So I’m quite new to Okta and have tried about a dozen different scenarios looking for the one that will work for my users. I had the Okta-hosted signin widget working but found a flaw in their code since if I timeout our users after 30 minutes of inactivity and send them the Okta signin page, after 15 minutes of inactivity there, signing in takes you to Okta’s 400 error page and our CSRs will get flooded with thousands of calls. So I went back to the self-hosted sign in widget and that scenario no longer is a problem. I have a new one though since each tab I open requires signing in. One of the major criteria I have to adhere to is the ability for users to reuse their token when opening any of our applications. That isn’t happening. Every new tab requires signing in. That brings me to my main point. Okta’s widget by default is storing everything in local or session storage including the access token. That’s a bad practice but I have no idea how to change that. I can call a backend method to store the access token in a table and delete the token from client storage, but I can’t seem to get the widget to let me get the token from the back-end before trying to check for it. I’ve checked the documentation and Google searched for days but haven’t found anything with example code. Is there some sample code that doesn’t use client storage for token management? Thanks!
Hello,
When a new tab is opened, is it opened to the same domain/port? If yes the application would have access to the local storage and tokens.
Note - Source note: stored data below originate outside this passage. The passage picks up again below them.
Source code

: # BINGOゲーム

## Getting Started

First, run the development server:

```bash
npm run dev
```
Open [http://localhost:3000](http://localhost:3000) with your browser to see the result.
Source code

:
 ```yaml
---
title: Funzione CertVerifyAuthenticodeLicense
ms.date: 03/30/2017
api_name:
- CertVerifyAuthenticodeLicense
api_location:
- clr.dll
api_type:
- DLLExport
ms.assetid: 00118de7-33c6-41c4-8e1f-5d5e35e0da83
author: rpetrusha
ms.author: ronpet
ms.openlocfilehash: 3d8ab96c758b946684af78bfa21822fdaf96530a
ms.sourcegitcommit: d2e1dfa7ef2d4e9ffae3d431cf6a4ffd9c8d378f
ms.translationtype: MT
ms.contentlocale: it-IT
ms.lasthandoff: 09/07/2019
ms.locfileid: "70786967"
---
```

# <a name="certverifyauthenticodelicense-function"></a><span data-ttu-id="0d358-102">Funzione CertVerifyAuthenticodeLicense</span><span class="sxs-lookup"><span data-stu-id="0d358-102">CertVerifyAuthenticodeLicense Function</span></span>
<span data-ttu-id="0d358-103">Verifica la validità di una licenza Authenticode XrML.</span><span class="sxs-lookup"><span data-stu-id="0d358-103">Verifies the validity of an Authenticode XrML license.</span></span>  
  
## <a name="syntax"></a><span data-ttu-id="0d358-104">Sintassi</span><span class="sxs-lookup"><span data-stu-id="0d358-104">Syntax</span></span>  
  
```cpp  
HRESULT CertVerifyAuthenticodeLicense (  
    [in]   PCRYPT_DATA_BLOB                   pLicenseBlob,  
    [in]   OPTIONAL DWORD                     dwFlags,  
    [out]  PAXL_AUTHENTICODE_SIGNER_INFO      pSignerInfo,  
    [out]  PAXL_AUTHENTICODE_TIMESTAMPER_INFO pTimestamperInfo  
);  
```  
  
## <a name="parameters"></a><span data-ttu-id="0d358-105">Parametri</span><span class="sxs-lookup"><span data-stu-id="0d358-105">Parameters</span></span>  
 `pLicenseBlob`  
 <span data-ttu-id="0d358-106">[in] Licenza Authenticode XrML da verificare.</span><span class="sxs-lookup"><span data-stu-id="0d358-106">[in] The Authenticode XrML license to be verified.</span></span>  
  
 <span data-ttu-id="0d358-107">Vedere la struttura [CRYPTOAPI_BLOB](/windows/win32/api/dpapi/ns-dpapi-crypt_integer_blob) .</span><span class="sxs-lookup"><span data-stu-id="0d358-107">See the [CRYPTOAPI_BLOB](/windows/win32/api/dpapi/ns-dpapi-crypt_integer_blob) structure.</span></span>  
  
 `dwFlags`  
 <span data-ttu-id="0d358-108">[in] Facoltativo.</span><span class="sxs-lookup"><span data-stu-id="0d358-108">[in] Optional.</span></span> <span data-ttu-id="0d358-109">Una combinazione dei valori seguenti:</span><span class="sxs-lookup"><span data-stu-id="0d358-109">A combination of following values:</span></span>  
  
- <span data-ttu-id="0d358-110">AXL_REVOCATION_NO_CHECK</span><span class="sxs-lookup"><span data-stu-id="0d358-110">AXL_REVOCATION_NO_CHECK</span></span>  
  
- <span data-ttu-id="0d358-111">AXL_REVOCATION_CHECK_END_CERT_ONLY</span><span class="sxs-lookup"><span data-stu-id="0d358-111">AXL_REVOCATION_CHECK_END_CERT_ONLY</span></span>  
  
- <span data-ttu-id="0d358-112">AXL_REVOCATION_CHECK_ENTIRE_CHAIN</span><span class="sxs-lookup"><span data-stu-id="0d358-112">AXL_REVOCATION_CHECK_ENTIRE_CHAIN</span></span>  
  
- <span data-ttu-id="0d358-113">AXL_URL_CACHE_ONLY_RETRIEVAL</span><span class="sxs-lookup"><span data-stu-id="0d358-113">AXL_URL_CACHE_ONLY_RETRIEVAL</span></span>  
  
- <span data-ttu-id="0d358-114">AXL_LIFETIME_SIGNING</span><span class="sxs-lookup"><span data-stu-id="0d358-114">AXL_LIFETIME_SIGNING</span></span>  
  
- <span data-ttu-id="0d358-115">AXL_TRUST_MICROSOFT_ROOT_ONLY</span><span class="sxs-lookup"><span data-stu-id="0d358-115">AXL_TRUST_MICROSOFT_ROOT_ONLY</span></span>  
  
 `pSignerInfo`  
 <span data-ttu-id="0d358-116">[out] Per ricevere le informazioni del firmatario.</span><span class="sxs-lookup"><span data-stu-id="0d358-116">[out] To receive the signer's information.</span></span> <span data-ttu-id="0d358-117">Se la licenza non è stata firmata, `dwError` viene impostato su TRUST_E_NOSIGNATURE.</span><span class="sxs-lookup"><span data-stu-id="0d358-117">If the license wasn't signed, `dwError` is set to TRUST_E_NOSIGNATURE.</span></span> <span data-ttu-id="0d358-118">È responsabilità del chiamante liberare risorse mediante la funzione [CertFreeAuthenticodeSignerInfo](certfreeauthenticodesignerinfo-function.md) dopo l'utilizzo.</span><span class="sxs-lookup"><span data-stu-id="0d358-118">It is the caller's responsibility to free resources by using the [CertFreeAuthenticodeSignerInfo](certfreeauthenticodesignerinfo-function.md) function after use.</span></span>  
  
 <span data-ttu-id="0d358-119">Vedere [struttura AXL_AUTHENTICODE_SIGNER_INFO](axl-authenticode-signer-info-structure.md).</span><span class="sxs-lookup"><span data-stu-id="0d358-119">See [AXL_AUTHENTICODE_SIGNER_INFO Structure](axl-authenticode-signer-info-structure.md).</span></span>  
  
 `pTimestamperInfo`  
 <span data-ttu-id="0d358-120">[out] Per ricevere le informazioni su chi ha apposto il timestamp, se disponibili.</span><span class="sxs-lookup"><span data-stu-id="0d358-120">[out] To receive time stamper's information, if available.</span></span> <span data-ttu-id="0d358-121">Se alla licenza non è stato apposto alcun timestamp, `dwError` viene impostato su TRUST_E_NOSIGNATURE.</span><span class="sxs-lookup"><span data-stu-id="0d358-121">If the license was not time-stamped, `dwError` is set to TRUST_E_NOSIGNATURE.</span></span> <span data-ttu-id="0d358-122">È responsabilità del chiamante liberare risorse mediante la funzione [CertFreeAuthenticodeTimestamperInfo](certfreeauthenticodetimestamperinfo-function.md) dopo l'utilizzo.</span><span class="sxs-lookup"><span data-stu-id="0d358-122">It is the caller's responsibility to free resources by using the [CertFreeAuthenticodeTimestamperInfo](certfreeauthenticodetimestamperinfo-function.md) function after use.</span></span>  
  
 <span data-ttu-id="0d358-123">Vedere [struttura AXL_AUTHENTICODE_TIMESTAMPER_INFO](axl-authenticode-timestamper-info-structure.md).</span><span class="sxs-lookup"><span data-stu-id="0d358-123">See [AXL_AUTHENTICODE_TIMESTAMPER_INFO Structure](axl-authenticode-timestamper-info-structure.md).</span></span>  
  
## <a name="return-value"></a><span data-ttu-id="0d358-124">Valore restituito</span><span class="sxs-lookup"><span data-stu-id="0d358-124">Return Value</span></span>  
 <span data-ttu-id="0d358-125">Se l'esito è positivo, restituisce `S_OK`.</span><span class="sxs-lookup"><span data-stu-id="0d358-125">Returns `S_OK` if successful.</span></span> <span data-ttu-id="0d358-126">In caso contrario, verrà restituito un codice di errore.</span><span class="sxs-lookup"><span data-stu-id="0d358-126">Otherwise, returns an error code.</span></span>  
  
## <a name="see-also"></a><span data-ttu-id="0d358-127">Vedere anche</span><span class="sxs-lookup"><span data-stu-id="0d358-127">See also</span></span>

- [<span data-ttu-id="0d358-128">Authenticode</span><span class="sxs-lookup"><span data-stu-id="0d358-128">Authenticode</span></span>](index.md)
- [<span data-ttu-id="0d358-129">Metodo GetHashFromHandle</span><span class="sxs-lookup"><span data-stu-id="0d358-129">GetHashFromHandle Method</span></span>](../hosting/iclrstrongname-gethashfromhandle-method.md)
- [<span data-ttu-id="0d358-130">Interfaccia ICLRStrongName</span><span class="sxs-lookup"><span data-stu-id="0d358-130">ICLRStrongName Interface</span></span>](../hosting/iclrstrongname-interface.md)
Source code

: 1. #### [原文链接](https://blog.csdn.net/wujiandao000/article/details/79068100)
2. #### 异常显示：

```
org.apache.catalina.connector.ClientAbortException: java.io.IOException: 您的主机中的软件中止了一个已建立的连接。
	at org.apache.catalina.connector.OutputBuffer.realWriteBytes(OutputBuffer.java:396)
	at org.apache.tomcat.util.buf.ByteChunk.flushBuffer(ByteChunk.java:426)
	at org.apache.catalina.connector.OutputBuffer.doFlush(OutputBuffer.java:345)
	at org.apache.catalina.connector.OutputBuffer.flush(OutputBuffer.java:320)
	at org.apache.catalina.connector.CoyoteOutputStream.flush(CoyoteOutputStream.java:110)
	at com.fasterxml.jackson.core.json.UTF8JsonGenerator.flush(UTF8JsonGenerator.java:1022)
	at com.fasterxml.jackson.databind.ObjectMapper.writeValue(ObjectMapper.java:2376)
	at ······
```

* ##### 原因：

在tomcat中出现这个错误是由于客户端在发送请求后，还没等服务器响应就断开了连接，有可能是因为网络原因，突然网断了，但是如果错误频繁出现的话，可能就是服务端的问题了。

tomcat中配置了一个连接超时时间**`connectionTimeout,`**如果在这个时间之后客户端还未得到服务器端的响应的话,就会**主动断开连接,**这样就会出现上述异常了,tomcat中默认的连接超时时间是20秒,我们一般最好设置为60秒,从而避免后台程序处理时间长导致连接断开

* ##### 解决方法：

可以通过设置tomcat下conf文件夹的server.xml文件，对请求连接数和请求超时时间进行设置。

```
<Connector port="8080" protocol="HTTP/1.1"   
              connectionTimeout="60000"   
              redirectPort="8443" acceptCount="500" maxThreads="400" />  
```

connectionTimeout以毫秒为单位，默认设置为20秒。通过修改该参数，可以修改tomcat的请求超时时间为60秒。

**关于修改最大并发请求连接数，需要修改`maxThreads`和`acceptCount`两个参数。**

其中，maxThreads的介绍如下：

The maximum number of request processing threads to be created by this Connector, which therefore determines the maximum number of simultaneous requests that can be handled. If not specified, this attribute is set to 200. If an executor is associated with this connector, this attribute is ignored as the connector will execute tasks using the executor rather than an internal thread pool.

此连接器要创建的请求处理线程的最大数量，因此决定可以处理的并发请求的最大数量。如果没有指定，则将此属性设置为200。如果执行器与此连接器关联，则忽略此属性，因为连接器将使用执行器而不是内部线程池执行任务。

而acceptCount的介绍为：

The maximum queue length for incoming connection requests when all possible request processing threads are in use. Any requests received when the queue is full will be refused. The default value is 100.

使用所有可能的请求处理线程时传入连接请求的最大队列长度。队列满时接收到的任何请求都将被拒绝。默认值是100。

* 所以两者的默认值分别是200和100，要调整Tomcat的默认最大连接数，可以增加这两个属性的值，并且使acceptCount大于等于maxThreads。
If not the same application domain/port.
If third party cookies are enabled, the application could do a CORS request to check if a session exists, if so do a getWithoutPrompt call to get the tokens.
If third party cookies are not enabled, the app could open a hidden iframe and do an /authorize call to retrieve the tokens.
Other options could be storing tokens in your own storage provider. This provider could do whatever logic, like storing them in a table. Before the rendering the widget the storage provider could be checked first.
Another option would be to pass tokens from one tab to another assuming one of your apps serves as a sort of parent app for the other app(s).